◆ Work to complete ◆
Nothing but the lines from the one that contains "图形界面打开终端用的shell" to the end of the records should be printed, both ends included, exactly as given.

(Stored data)
▶

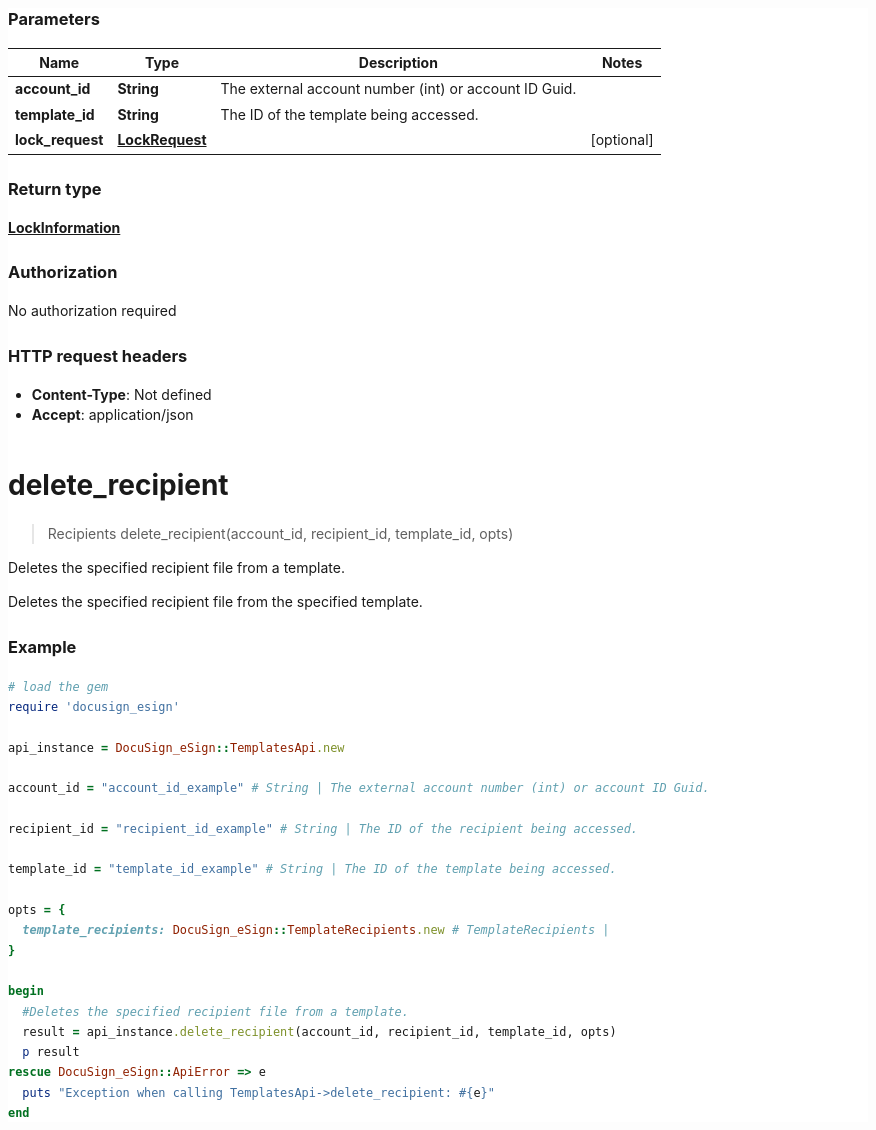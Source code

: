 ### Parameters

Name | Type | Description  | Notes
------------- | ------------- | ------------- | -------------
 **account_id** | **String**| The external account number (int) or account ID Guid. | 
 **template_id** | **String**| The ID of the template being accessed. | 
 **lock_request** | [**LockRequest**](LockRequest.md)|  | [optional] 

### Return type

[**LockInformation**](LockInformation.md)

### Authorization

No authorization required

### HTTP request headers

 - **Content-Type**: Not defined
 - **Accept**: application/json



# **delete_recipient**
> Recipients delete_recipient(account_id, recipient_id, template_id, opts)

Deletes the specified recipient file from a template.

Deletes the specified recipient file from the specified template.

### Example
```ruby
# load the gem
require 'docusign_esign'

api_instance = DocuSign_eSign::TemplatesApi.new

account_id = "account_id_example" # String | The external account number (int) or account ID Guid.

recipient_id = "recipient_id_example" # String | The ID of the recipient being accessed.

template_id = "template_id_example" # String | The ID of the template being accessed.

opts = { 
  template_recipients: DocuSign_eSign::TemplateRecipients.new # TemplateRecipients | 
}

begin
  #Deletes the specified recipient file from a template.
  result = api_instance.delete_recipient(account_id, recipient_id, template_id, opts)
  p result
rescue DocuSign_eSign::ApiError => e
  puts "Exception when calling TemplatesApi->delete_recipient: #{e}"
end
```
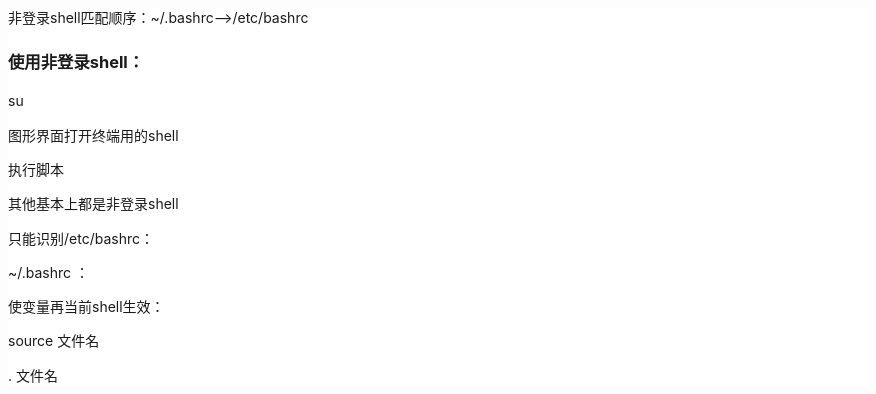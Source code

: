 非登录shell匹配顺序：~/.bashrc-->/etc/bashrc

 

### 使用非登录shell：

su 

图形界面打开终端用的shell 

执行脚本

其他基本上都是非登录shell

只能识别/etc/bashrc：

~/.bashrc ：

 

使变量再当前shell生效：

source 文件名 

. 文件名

◀

◆ Finished task ◆
图形界面打开终端用的shell 

执行脚本

其他基本上都是非登录shell

只能识别/etc/bashrc：

~/.bashrc ：

 

使变量再当前shell生效：

source 文件名 

. 文件名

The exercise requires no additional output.